The Boy Who Would Be Shakespeare
A Tale of Forgery and Folly
Doug Stewart
William-Henry Ireland was nineteen years old in 1795 when he handed his father a document that he claimed was written and signed by William Shakespeare, and alluded to a trunk full of such documents that belonged to a mysterious Mr. H. by whom he was employed. His father, along with an impressive group of scholars, collectors, theatre-goers and the press, enthusiastically and uncritically accepted his claims as true. Encouraged by their credulousness, and beginning to believe his own ruse, William-Henry went on to produce many more signatures, letters, hand-written play scripts, sonnets, and even an entire play.
Doug Stewart’s The Boy Who Would Be Shakespeare takes us back to an era when Shakespeare’s work and art was a subject that was on everyone’s mind. The story of William-Henry Ireland’s spectacular rise and fall, it captures our fascination with Shakespeare, the cult of celebrity, and our willingness, even eagerness, to be duped when there’s an opportunity to get a little closer to greatness.

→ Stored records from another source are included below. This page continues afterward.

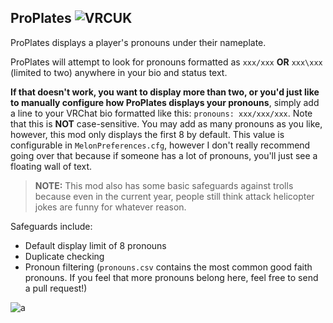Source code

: ## ProPlates ![VRCUK](https://img.shields.io/badge/VRChatUtilityKit-required-orange?style=flat-square)

ProPlates displays a player's pronouns under their nameplate.

ProPlates will attempt to look for pronouns formatted as `xxx/xxx` **OR** `xxx\xxx` (limited to two) anywhere in your
bio and status text.

**If that doesn't work, you want to display more than two, or you'd just like to manually configure how ProPlates
displays your pronouns**, simply add a line to your VRChat bio formatted like this: `pronouns: xxx/xxx/xxx`. Note that
this is **NOT** case-sensitive. You may add as many pronouns as you like, however, this mod only displays the first 8 by
default. This value is configurable in `MelonPreferences.cfg`, however I don't really recommend going over that because
if someone has a lot of pronouns, you'll just see a floating wall of text.

> **NOTE:** This mod also has some basic safeguards against trolls because even in the current year, people still think attack helicopter jokes are funny for whatever reason.

Safeguards include:

- Default display limit of 8 pronouns
- Duplicate checking
- Pronoun filtering (`pronouns.csv` contains the most common good faith pronouns. If you feel that more pronouns belong
  here, feel free to send a pull request!)

![a](https://i.imgur.com/AZEl7LA.png)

Published by Da Capo Press
Praise for The Boy Who Would Be Shakespeare
An eminently readable and even suspenseful book…Along with the false discoveries, we are also treated to mini bios of a deliciously colorful nature…This new book acts as a kind of diorama of the times—letting us glimpse people’s behavior and their willingness to believe.
— Cleveland Plain Dealer
[A] vivid dissection of the folly of human nature.
— Library Journal
A rip-roaring, hard-to-put-down, true story of a frustrated young writer living in 18th-century London who thought he was at least as good as, if not better than, Shakespeare and set out to prove it
— Santa Fe New Mexican
Stewart’s exhaustively researched examination of the Irelands’ rise and fall is as entertaining as it is informative. …History and literary enthusiasts will be delighted with this smart investigation into a high-minded hoax.
— Publishers Weekly
Stewart’s fascinating history recounts William-Henry’s short, frantic rise and fall, his brush with fame, and his subsequent lifelong infamy. … Stewart’s real achievement lies in how grippingly he tells William-Henry’s story, so that it climaxes in a disastrous premier of William-Henry’s faked ‘lost’ Shakespeare play Vortigern and Rowena at London’s famed Drury Lane Theatre in 1796 as well as in how much, by the end of the book, he has got us to care about the young, hapless fraud.
— Booklist
A lively account of an adolescent prank that achieved a kind of preposterous grandeur.
— Boston Globe
The story of Ireland’s output, and eventual confession (disbelieved by many as an attempt to save the reputation of his father, who was seen as the brains behind the operation) is epic.